Quant à Evgeniia Gilshtein, elle est postdoctorante au laboratoire des couches minces et du photovoltaïque de l’Empa. Il y a quelque temps, une équipe de ce laboratoire a réussi à imprimer des capteurs en matériaux inorganiques et des circuits électroniques sur des films polymères. Une avancée rendue possible grâce au projet FOXIP (Functional Oxides Printed on Polymers and Paper), financé par le domaine de recherche stratégique Advanced Manufacturing du Domaine des EPF. Tandis que l’impression de transistors organiques se pratique depuis longtemps, l’équipe de l’Empa, en association avec des collègues de l’EPFL et du PSI, s’est lancée dans l’impression de transistors inorganiques aux performances et à la robustesse supérieures. Une première. Ils ont utilisé des encres à base de nanoparticules d’oxyde que des installations ultraspécialisées du CCC de l’Empa transforment en électronique imprimée. Les tolérances à l’impression sont de l’ordre du micromètre.

«Les besoins à venir en électronique imprimée sont immenses, car les capteurs minces vont se généraliser pour la surveillance d’états physiques, sur les emballages alimentaires, etc.», explique J. Heier. En 2020, un rapport sur le sujet chiffrait ce marché mondial à plus de 35 milliards de dollars par an. Tendance en forte hausse. Une nouvelle application d’électronique imprimée, confiée à E. Gilshtein, est au stade de prototype. 

Serrure invisible

La chercheuse de l’Empa a développé un trou de serrure invisible localisable uniquement par les initiés et déverrouillable par un code d’accès – une solution de camouflage idéale pour les portes, les coffres-forts ou même les fenêtres. E. Gilshtein s’est appuyée sur le savoir-faire dont dispose déjà l’Empa en matière d’impression d’électronique sur film en couche mince et l’a perfectionné. Pour commencer, les capteurs capacitifs ont été imprimés sur le film, comme c’est souvent le cas. Puis il a fallu rendre plus transparente et plus conductrice que les matériaux habituels l’encre de nanoparticules métalliques d’oxyde d’indium-étain. L’astuce? Colorer en bleu les motifs déjà imprimés sur le film et les «exposer à une source lumineuse très claire et riche en énergie durant une milliseconde.
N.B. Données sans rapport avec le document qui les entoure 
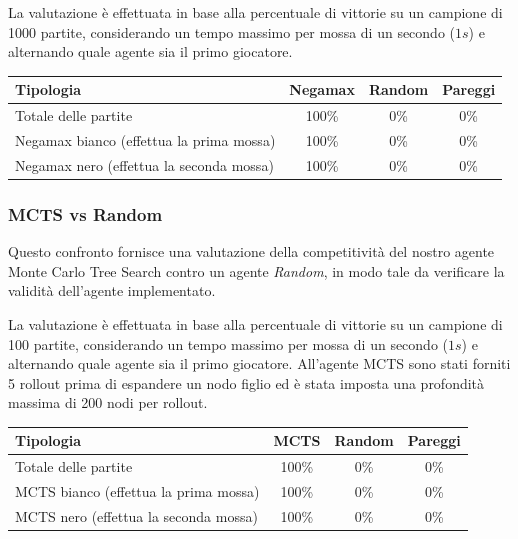 \documentclass[a4paper,12pt]{article}
\begin{document}
    La valutazione è effettuata in base alla percentuale di vittorie su un campione di 1000 partite, considerando un tempo massimo per mossa di un secondo ($1s$) e alternando quale agente sia il primo giocatore.

    \begin{table}[h]
        \begin{center}
            \begin{tabular}{||l|c|c|c||}
                \hline
                Tipologia                                & Negamax & Random & Pareggi \\ \hline
                Totale delle partite                     & 100\%   & 0\%    & 0\%     \\
                Negamax bianco (effettua la prima mossa) & 100\%   & 0\%    & 0\%     \\
                Negamax nero (effettua la seconda mossa) & 100\%   & 0\%    & 0\%     \\ \hline
            \end{tabular}
        \end{center}
    \end{table}

    \subsubsection{MCTS vs Random}
    Questo confronto fornisce una valutazione della competitività del nostro agente Monte Carlo Tree Search contro un agente \textit{Random}, in modo tale da verificare la validità dell'agente implementato.

    La valutazione è effettuata in base alla percentuale di vittorie su un campione di 100 partite, considerando un tempo massimo per mossa di un secondo ($1s$) e alternando quale agente sia il primo giocatore. All'agente MCTS sono stati forniti 5 rollout prima di espandere un nodo figlio ed è stata imposta una profondità massima di 200 nodi per rollout.

    \begin{table}[h]
        \begin{center}
            \begin{tabular}{||l|c|c|c||}
                \hline
                Tipologia                             & MCTS  & Random & Pareggi \\ \hline
                Totale delle partite                  & 100\% & 0\%    & 0\%     \\
                MCTS bianco (effettua la prima mossa) & 100\% & 0\%    & 0\%     \\
                MCTS nero (effettua la seconda mossa) & 100\% & 0\%    & 0\%     \\ \hline
            \end{tabular}
        \end{center}
    \end{table}
\end{document}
Grâce au colorant, la lumière incidente est entièrement absorbée par la couche de nanoparticules qui, par frittage, se transforme en une couche solide et homogène», explique E. Gilshtein. Réaction secondaire bienvenue, la coloration bleue disparaît, et la couche d’oxyde d’indium-étain conductrice devient transparente, et donc invisible pour l’œil humain.            

Grâce à cette «encre sympathique», le trou de serrure d’un coffre-fort bancaire devient invisible. «Le recuit par lampe flash est une petite révolution. En un clin d’œil, nous dépassons les 500°C nécessaires à la fabrication du matériau conducteur pile au bon endroit, au sein même de la couche imprimée. Le substrat à imprimer, qui peut être soit du papier, soit du polymère, chauffe à peine», poursuit E. Gilshtein.

Mais la scientifique veut à présent travailler sur un autre sujet: l’électronique imprimée extensible pour fabriquer des capteurs ultrafins de différentes formes qui s’appliquent à même la peau humaine. La prochaine grande tendance de l’électronique imprimée?